What this task involves:
Each record is to be given again precisely as written.

Source texts of formatted documents:

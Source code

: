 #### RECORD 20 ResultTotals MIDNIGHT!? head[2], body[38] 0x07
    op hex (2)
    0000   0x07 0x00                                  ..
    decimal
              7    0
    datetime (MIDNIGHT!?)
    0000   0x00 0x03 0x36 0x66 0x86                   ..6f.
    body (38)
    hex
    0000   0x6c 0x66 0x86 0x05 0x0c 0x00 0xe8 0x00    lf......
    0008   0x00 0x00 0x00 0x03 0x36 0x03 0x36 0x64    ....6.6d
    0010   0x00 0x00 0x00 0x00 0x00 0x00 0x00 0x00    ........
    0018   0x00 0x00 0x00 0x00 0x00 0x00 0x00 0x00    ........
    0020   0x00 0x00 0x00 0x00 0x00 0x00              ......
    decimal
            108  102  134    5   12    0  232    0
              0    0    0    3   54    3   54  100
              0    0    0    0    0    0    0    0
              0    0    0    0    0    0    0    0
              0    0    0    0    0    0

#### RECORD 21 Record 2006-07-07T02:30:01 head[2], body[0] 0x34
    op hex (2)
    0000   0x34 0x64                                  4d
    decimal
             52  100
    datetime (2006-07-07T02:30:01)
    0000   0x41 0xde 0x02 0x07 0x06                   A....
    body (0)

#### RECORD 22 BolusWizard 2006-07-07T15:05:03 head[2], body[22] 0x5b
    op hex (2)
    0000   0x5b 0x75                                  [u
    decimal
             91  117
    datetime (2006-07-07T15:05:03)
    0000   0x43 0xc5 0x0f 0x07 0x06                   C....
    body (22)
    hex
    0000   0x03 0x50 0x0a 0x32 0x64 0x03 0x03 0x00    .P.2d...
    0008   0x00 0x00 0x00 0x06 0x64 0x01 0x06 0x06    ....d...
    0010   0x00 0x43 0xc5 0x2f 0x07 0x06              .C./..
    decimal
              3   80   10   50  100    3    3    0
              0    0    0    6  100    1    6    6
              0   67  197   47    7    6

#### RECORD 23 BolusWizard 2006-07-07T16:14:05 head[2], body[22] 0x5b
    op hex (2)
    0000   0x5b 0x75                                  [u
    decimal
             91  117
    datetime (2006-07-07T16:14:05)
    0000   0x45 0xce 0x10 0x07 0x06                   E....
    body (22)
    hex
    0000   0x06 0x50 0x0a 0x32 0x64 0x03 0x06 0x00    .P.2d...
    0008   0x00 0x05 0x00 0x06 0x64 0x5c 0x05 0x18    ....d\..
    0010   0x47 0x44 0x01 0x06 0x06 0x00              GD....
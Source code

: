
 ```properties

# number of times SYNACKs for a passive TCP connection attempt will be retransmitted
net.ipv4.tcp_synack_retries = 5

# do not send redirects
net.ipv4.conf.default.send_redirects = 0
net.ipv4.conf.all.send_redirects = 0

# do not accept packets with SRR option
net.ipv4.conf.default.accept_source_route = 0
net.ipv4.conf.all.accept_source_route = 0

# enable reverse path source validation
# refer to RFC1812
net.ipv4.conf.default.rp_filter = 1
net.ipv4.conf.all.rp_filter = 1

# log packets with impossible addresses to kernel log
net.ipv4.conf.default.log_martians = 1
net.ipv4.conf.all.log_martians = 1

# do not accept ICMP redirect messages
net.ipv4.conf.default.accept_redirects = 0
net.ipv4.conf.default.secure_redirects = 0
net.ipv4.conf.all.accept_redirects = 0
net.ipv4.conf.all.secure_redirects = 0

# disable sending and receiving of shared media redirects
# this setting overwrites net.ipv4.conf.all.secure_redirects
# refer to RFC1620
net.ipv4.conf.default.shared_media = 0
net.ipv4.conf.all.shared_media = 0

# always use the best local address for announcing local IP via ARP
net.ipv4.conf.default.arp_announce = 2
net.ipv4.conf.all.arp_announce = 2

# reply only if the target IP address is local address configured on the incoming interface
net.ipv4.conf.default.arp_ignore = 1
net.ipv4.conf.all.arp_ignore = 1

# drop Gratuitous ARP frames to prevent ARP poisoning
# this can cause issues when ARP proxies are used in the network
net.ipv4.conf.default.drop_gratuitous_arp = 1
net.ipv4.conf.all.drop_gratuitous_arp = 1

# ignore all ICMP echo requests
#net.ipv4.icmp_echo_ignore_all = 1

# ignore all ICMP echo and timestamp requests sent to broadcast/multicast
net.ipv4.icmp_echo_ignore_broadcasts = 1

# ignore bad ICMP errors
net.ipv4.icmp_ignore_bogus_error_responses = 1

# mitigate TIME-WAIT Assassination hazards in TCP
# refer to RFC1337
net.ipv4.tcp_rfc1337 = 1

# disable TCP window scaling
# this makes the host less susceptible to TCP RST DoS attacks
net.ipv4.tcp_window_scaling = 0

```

Written answer:
Source code

: #### RECORD 20 ResultTotals MIDNIGHT!? head[2], body[38] 0x07
    op hex (2)
    0000   0x07 0x00                                  ..
    decimal
              7    0
    datetime (MIDNIGHT!?)
    0000   0x00 0x03 0x36 0x66 0x86                   ..6f.
    body (38)
    hex
    0000   0x6c 0x66 0x86 0x05 0x0c 0x00 0xe8 0x00    lf......
    0008   0x00 0x00 0x00 0x03 0x36 0x03 0x36 0x64    ....6.6d
    0010   0x00 0x00 0x00 0x00 0x00 0x00 0x00 0x00    ........
    0018   0x00 0x00 0x00 0x00 0x00 0x00 0x00 0x00    ........
    0020   0x00 0x00 0x00 0x00 0x00 0x00              ......
    decimal
            108  102  134    5   12    0  232    0
              0    0    0    3   54    3   54  100
              0    0    0    0    0    0    0    0
              0    0    0    0    0    0    0    0
              0    0    0    0    0    0

#### RECORD 21 Record 2006-07-07T02:30:01 head[2], body[0] 0x34
    op hex (2)
    0000   0x34 0x64                                  4d
    decimal
             52  100
    datetime (2006-07-07T02:30:01)
    0000   0x41 0xde 0x02 0x07 0x06                   A....
    body (0)

#### RECORD 22 BolusWizard 2006-07-07T15:05:03 head[2], body[22] 0x5b
    op hex (2)
    0000   0x5b 0x75                                  [u
    decimal
             91  117
    datetime (2006-07-07T15:05:03)
    0000   0x43 0xc5 0x0f 0x07 0x06                   C....
    body (22)
    hex
    0000   0x03 0x50 0x0a 0x32 0x64 0x03 0x03 0x00    .P.2d...
    0008   0x00 0x00 0x00 0x06 0x64 0x01 0x06 0x06    ....d...
    0010   0x00 0x43 0xc5 0x2f 0x07 0x06              .C./..
    decimal
              3   80   10   50  100    3    3    0
              0    0    0    6  100    1    6    6
              0   67  197   47    7    6

#### RECORD 23 BolusWizard 2006-07-07T16:14:05 head[2], body[22] 0x5b
    op hex (2)
    0000   0x5b 0x75                                  [u
    decimal
             91  117
    datetime (2006-07-07T16:14:05)
    0000   0x45 0xce 0x10 0x07 0x06                   E....
    body (22)
    hex
    0000   0x06 0x50 0x0a 0x32 0x64 0x03 0x06 0x00    .P.2d...
    0008   0x00 0x05 0x00 0x06 0x64 0x5c 0x05 0x18    ....d\..
    0010   0x47 0x44 0x01 0x06 0x06 0x00              GD....
Source code

:
 ```properties

# number of times SYNACKs for a passive TCP connection attempt will be retransmitted
net.ipv4.tcp_synack_retries = 5

# do not send redirects
net.ipv4.conf.default.send_redirects = 0
net.ipv4.conf.all.send_redirects = 0

# do not accept packets with SRR option
net.ipv4.conf.default.accept_source_route = 0
net.ipv4.conf.all.accept_source_route = 0

# enable reverse path source validation
# refer to RFC1812
net.ipv4.conf.default.rp_filter = 1
net.ipv4.conf.all.rp_filter = 1

# log packets with impossible addresses to kernel log
net.ipv4.conf.default.log_martians = 1
net.ipv4.conf.all.log_martians = 1

# do not accept ICMP redirect messages
net.ipv4.conf.default.accept_redirects = 0
net.ipv4.conf.default.secure_redirects = 0
net.ipv4.conf.all.accept_redirects = 0
net.ipv4.conf.all.secure_redirects = 0

# disable sending and receiving of shared media redirects
# this setting overwrites net.ipv4.conf.all.secure_redirects
# refer to RFC1620
net.ipv4.conf.default.shared_media = 0
net.ipv4.conf.all.shared_media = 0

# always use the best local address for announcing local IP via ARP
net.ipv4.conf.default.arp_announce = 2
net.ipv4.conf.all.arp_announce = 2

# reply only if the target IP address is local address configured on the incoming interface
net.ipv4.conf.default.arp_ignore = 1
net.ipv4.conf.all.arp_ignore = 1

# drop Gratuitous ARP frames to prevent ARP poisoning
# this can cause issues when ARP proxies are used in the network
net.ipv4.conf.default.drop_gratuitous_arp = 1
net.ipv4.conf.all.drop_gratuitous_arp = 1

# ignore all ICMP echo requests
#net.ipv4.icmp_echo_ignore_all = 1

# ignore all ICMP echo and timestamp requests sent to broadcast/multicast
net.ipv4.icmp_echo_ignore_broadcasts = 1

# ignore bad ICMP errors
net.ipv4.icmp_ignore_bogus_error_responses = 1

# mitigate TIME-WAIT Assassination hazards in TCP
# refer to RFC1337
net.ipv4.tcp_rfc1337 = 1

# disable TCP window scaling
# this makes the host less susceptible to TCP RST DoS attacks
net.ipv4.tcp_window_scaling = 0

```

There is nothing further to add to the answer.